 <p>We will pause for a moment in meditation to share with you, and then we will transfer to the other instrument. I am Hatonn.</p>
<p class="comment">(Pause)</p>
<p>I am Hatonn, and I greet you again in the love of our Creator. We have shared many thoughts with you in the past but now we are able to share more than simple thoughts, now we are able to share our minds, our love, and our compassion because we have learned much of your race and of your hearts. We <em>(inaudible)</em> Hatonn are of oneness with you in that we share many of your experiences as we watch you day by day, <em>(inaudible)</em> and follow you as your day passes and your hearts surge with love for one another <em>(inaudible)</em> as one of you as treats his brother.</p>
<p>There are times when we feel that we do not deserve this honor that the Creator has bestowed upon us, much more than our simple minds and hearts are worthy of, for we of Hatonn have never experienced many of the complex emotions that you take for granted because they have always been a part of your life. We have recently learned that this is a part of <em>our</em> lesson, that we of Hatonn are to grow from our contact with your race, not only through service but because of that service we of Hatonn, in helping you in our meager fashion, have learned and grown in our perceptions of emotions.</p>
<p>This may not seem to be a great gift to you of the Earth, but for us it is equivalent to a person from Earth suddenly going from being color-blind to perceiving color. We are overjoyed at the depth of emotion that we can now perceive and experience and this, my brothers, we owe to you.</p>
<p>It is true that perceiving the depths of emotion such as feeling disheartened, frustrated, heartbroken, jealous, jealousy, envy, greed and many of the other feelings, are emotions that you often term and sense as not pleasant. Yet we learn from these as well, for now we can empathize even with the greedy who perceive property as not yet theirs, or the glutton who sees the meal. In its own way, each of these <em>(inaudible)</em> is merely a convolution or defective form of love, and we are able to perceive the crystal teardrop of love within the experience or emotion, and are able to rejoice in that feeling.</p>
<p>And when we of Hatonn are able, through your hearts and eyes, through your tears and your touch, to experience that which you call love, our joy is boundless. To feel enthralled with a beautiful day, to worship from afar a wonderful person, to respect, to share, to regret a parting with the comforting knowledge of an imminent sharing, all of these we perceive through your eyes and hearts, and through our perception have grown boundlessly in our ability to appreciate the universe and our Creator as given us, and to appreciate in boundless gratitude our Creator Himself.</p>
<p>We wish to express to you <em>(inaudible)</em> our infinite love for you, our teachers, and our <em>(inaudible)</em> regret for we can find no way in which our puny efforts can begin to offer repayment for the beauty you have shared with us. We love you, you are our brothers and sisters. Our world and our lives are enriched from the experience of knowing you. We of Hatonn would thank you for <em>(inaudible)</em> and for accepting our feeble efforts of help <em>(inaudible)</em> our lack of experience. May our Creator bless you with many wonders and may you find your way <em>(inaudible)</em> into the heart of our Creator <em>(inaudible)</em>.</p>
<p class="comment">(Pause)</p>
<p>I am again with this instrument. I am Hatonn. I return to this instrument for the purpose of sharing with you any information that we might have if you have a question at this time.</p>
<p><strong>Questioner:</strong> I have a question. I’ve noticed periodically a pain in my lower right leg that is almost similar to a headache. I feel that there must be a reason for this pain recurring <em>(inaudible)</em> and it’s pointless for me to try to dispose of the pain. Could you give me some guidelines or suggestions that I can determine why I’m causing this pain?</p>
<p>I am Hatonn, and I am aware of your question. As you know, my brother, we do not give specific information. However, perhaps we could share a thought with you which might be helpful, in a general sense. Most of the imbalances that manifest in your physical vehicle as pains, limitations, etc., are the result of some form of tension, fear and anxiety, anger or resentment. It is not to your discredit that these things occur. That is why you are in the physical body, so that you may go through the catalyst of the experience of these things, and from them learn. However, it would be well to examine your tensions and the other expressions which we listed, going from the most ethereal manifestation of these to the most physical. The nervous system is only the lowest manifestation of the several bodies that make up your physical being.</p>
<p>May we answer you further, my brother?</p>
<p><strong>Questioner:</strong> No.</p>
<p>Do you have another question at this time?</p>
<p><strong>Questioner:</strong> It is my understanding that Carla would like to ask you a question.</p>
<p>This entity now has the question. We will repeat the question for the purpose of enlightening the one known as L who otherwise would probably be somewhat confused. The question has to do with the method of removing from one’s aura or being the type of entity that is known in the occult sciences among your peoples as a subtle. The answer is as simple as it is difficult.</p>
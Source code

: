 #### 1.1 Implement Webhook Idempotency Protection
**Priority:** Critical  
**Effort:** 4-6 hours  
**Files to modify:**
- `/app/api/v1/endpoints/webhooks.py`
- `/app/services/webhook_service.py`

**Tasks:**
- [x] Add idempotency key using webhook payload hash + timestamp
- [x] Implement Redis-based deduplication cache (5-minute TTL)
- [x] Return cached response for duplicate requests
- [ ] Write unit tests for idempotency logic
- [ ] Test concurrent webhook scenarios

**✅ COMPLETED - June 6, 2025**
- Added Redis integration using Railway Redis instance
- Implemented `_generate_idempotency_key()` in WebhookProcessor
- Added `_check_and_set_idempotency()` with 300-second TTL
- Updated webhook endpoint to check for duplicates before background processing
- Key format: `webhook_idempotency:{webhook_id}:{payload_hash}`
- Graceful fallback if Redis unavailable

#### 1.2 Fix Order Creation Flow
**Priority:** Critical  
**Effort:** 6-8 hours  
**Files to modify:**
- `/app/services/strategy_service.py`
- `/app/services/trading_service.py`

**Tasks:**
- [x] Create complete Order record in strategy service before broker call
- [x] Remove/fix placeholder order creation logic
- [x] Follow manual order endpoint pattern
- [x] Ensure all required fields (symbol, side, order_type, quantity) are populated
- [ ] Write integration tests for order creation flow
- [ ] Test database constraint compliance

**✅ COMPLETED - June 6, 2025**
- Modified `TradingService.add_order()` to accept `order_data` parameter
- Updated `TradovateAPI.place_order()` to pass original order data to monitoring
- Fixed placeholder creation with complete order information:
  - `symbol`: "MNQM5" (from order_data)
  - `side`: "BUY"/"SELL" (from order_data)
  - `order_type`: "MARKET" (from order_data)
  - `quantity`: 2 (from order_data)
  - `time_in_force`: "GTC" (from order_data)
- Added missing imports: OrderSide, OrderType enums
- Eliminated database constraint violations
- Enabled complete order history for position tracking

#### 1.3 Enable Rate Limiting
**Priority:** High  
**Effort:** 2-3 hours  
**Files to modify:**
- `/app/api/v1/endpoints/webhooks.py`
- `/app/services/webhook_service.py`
——
Which lines in the records above contain the string "constraint"? Copy them.

> _FINISHED EXERCISE_:
- [ ] Test database constraint compliance
- Eliminated database constraint violations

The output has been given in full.